Сам Гаккельн уже утрачивал понемногу сходство с портретом – появились морщины и высокие залысины, соответствующие возрасту, да еще брови, волоски которых сделались толстыми и жесткими, поседели, пошли в рост и нависали бы над глазами, как бахрома, если бы не фрау Минна с маленькими ножницами. А вот в лице Эрики сходство виделось несомненное – те же волосы с легкой рыжинкой, те же широко расставленные темные глаза и вздернутый нос; настоящее фамильное сходство, с которым бессильно сладить время.

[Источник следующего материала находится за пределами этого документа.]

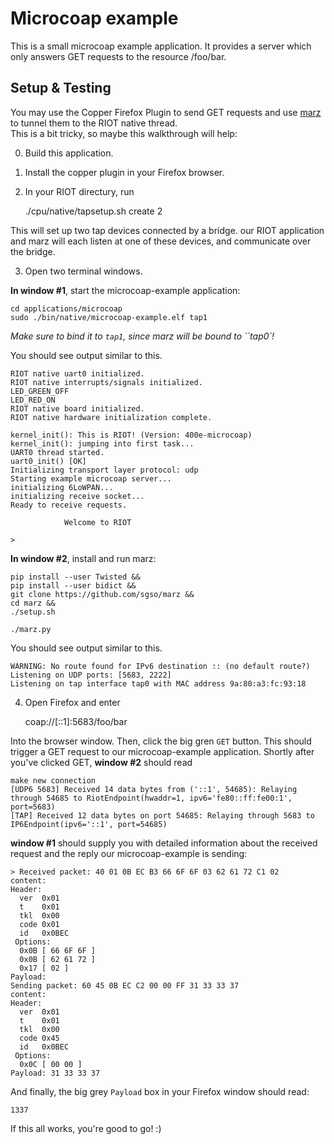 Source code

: Microcoap example
============

This is a small microcoap example application. It provides a server which only 
answers GET requests to the resource /foo/bar. 

## Setup & Testing
You may use the Copper Firefox Plugin to send GET requests and use 
[marz](https://github.com/sgso/marz) to tunnel them to the RIOT native thread.  
This is a bit tricky, so maybe this walkthrough will help:

0. Build this application.
1. Install the copper plugin in your Firefox browser.
2. In your RIOT directury, run

    ./cpu/native/tapsetup.sh create 2

This will set up two tap devices connected by a bridge. our RIOT application and 
marz will each listen at one of these devices, and communicate over the bridge.

3. Open two terminal windows.  

**In window #1**, start the microcoap-example application:

    cd applications/microcoap
    sudo ./bin/native/microcoap-example.elf tap1

*Make sure to bind it to ``tap1``, since marz will be bound to ``tap0`!*

You should see output similar to this.

    RIOT native uart0 initialized.
    RIOT native interrupts/signals initialized.
    LED_GREEN_OFF
    LED_RED_ON
    RIOT native board initialized.
    RIOT native hardware initialization complete.

    kernel_init(): This is RIOT! (Version: 400e-microcoap)
    kernel_init(): jumping into first task...
    UART0 thread started.
    uart0_init() [OK]
    Initializing transport layer protocol: udp
    Starting example microcoap server...
    initializing 6LoWPAN...
    initializing receive socket...
    Ready to receive requests.

                Welcome to RIOT

    >

**In window #2**, install and run marz:
    
    pip install --user Twisted && 
    pip install --user bidict && 
    git clone https://github.com/sgso/marz &&
    cd marz &&
    ./setup.sh 

    ./marz.py

You should see output similar to this.

    WARNING: No route found for IPv6 destination :: (no default route?)
    Listening on UDP ports: [5683, 2222]
    Listening on tap interface tap0 with MAC address 9a:80:a3:fc:93:18

4. Open Firefox and enter

    coap://[::1]:5683/foo/bar

Into the browser window. Then, click the big gren ``GET`` button. This should
trigger a GET request to our microcoap-example application. Shortly after you've
clicked GET, **window #2** should read

    make new connection
    [UDP6 5683] Received 14 data bytes from ('::1', 54685): Relaying through 54685 to RiotEndpoint(hwaddr=1, ipv6='fe80::ff:fe00:1', port=5683)
    [TAP] Received 12 data bytes on port 54685: Relaying through 5683 to IP6Endpoint(ipv6='::1', port=54685)

**window #1** should supply you with detailed information about the received 
request and the reply our microcoap-example is sending:

    > Received packet: 40 01 0B EC B3 66 6F 6F 03 62 61 72 C1 02
    content:
    Header:
      ver  0x01
      t    0x01
      tkl  0x00
      code 0x01
      id   0x0BEC
     Options:
      0x0B [ 66 6F 6F ]
      0x0B [ 62 61 72 ]
      0x17 [ 02 ]
    Payload:
    Sending packet: 60 45 0B EC C2 00 00 FF 31 33 33 37
    content:
    Header:
      ver  0x01
      t    0x01
      tkl  0x00
      code 0x45
      id   0x0BEC
     Options:
      0x0C [ 00 00 ]
    Payload: 31 33 33 37

And finally, the big grey ``Payload`` box in your Firefox window should read:

    1337

If this all works, you're good to go! :)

Этот поясной портрет изображал молодого мужчину, одетого так, как одевались больше сотни лет назад при герцоге Якобе: в колет с пышными рукавами и роскошным кружевным воротником, под которым поблескивала вороненая кираса. Волосы его, мелко завитые, падали на плечи, а под локтем, словно для опоры, был небольшой щит – разумеется, с гербом. Герб был на удивление прост – три скрещенные сабли, не меча и не шпаги, а именно сабли, причем такой формы, что кавалерист был бы сильно озадачен: массивное лезвие короче обычного, зато гарда велика и прочна. Кавалерист решил бы, что мазила, которому велели нарисовать герб, совершенно не разбирается в оружии – и ошибся бы, потому что как раз сабли художник изобразил на удивление точно.
Просто это были абордажные сабли. А курляндский дворянин на картине, Эбенгард фон Гаккельн, служил своему герцогу на море, капитаном небольшого, легкого и послушного рулю трехмачтового фрегата «Артемида», построенного на либавской верфи по образцу дюнкеркских. Над этим судном развевался особенный флаг – черный краб на красном поле. И от португальского побережья до мексиканского он был отлично известен мореходам. Под этим флагом рыскали в поисках хорошей добычи курляндские пираты.